> _What you need to do_
In the data below, find the line that contains "du tutoriel 7](img/MPCS_07.png" and the line that contains "du tutoriel 8](img/MPCS_08.png". Copy both, plus every line between them, exactly.

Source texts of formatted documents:
________
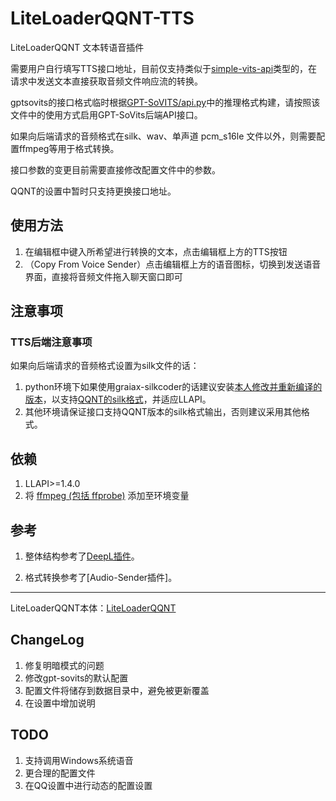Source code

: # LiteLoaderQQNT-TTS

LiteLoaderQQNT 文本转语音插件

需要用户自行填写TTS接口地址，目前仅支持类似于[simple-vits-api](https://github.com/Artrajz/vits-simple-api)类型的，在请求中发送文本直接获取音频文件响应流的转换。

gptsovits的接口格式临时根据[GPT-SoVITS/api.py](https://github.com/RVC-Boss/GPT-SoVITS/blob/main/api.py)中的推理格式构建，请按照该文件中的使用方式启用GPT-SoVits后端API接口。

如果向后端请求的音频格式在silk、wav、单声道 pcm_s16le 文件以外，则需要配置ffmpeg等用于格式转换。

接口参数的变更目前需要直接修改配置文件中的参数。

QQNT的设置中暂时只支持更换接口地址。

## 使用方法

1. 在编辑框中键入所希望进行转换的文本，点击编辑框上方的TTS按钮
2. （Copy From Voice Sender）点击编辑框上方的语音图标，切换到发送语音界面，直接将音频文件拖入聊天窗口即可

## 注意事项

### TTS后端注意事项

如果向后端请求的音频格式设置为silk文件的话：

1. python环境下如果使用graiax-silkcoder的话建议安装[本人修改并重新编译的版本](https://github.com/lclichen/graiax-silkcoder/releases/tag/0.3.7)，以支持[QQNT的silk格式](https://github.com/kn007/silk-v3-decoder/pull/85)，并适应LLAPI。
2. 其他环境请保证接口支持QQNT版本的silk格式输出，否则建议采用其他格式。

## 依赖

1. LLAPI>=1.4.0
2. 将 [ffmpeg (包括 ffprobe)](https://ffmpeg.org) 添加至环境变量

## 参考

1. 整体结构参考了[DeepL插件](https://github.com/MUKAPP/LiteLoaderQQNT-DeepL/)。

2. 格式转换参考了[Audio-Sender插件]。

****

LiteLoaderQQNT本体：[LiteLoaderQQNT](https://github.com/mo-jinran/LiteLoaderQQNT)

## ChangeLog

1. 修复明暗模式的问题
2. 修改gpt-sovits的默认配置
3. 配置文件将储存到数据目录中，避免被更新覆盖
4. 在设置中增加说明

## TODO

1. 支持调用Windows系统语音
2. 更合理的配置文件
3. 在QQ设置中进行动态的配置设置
________
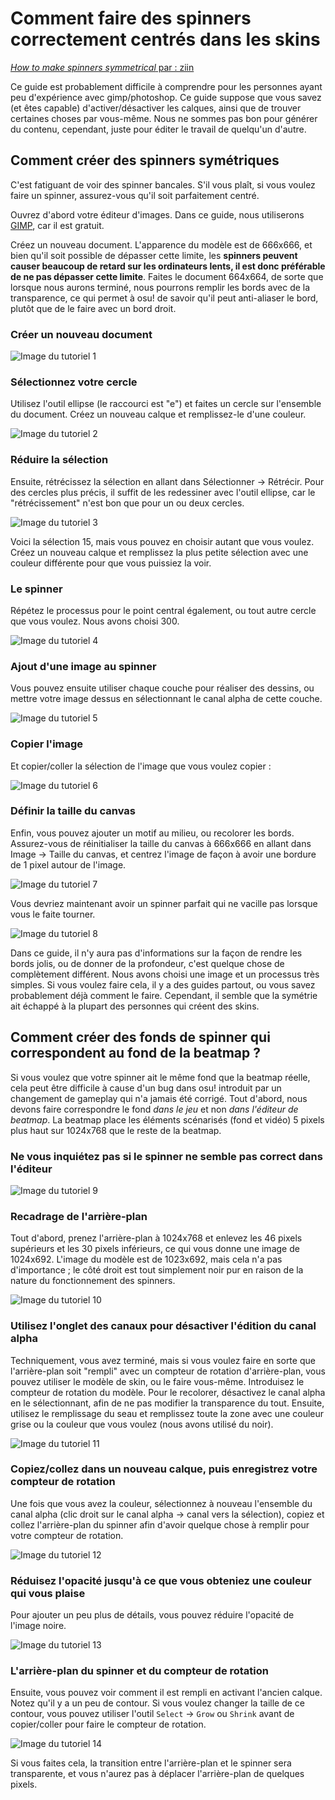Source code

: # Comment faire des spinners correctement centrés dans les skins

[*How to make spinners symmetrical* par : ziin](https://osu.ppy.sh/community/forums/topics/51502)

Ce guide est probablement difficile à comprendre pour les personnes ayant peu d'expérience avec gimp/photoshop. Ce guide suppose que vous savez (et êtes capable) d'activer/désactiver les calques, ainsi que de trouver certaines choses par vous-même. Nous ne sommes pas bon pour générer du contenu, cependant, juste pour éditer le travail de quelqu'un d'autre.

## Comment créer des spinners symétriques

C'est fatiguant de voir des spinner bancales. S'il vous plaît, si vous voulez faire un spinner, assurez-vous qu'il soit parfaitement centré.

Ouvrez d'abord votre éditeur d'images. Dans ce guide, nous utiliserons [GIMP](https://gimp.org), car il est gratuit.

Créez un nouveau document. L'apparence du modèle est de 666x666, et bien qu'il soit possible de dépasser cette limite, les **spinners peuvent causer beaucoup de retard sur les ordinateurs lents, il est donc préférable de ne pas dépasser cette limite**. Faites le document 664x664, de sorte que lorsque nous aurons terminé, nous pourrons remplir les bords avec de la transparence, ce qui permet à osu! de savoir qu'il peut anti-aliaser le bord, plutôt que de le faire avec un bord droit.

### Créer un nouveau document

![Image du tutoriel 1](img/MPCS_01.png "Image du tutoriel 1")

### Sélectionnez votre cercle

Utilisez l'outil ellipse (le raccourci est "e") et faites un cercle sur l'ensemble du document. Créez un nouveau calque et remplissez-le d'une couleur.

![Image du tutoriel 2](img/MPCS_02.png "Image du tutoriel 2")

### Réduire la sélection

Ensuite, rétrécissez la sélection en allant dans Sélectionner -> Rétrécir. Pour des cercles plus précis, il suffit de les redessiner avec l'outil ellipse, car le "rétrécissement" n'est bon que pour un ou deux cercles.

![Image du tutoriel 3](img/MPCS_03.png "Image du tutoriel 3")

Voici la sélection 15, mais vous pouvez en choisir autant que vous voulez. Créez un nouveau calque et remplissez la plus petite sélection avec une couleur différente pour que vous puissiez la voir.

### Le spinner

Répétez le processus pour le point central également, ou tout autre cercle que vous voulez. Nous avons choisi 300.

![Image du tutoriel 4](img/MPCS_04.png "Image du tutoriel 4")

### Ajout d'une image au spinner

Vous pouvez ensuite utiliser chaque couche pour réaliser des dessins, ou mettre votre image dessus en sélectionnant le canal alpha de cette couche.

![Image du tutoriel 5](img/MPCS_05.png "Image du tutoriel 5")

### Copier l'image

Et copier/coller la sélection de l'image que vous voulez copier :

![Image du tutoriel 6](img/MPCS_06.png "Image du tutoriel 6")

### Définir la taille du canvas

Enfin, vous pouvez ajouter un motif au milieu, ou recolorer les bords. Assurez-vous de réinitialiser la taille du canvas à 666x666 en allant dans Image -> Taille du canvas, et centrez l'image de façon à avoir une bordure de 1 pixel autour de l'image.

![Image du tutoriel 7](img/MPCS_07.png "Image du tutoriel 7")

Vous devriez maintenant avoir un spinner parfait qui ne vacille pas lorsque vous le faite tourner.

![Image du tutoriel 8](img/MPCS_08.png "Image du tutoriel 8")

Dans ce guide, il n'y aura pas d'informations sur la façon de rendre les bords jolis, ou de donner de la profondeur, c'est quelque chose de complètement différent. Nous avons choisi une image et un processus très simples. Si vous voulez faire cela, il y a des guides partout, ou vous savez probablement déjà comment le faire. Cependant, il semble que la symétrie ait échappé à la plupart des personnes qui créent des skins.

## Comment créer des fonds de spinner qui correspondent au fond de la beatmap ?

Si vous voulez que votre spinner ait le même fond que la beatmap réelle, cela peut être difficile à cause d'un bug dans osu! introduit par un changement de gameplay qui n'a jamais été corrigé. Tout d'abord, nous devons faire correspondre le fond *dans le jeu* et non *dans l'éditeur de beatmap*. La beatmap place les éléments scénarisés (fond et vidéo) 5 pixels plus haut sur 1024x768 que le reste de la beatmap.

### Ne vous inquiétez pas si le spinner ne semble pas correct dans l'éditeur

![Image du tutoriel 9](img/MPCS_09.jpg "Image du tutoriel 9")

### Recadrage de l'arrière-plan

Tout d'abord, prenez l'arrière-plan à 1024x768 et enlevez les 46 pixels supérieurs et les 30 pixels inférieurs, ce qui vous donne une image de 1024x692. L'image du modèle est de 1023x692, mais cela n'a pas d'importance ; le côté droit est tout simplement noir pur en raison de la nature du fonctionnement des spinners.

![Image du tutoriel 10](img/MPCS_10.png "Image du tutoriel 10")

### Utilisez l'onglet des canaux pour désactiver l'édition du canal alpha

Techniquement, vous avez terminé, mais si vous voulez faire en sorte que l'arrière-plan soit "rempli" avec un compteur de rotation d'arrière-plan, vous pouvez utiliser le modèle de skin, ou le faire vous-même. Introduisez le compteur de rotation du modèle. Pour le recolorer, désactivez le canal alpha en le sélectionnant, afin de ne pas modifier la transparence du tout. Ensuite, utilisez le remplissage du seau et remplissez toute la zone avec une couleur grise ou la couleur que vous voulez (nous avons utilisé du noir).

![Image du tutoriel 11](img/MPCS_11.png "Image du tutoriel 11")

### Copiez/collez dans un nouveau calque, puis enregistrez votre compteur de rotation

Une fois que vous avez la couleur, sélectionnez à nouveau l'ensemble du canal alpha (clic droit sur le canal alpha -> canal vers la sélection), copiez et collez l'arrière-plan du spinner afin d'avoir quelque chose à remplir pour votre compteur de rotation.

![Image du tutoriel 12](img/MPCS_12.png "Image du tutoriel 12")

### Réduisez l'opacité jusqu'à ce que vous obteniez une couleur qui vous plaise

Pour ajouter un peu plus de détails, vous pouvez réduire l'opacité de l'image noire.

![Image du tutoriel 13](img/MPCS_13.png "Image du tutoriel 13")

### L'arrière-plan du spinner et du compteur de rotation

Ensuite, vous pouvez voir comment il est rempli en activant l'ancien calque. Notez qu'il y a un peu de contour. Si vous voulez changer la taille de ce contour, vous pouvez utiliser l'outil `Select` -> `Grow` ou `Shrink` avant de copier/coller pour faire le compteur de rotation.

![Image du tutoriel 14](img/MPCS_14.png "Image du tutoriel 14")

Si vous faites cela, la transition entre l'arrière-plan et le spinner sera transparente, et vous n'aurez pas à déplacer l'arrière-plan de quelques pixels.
________
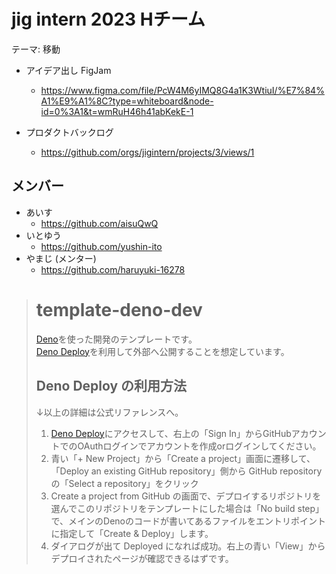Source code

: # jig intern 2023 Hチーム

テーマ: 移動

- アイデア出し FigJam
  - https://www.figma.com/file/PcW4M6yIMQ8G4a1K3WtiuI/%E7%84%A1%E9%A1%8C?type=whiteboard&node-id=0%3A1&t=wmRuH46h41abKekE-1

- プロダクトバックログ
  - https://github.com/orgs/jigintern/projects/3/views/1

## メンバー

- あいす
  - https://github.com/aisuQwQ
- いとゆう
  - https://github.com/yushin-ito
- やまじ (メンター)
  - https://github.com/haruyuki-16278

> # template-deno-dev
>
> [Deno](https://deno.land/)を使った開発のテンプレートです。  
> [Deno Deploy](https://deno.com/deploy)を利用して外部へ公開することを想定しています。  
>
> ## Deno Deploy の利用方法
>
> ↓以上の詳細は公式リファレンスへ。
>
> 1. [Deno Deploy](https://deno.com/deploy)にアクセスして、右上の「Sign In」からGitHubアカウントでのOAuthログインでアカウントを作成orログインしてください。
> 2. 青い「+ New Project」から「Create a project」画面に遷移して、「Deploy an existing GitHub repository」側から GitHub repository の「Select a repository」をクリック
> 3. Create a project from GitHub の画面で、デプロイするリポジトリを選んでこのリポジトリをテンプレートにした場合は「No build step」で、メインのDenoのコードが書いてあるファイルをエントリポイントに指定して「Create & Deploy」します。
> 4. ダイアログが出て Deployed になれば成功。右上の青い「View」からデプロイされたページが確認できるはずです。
________
> _Response below_
![Image du tutoriel 7](img/MPCS_07.png "Image du tutoriel 7")

Vous devriez maintenant avoir un spinner parfait qui ne vacille pas lorsque vous le faite tourner.

![Image du tutoriel 8](img/MPCS_08.png "Image du tutoriel 8")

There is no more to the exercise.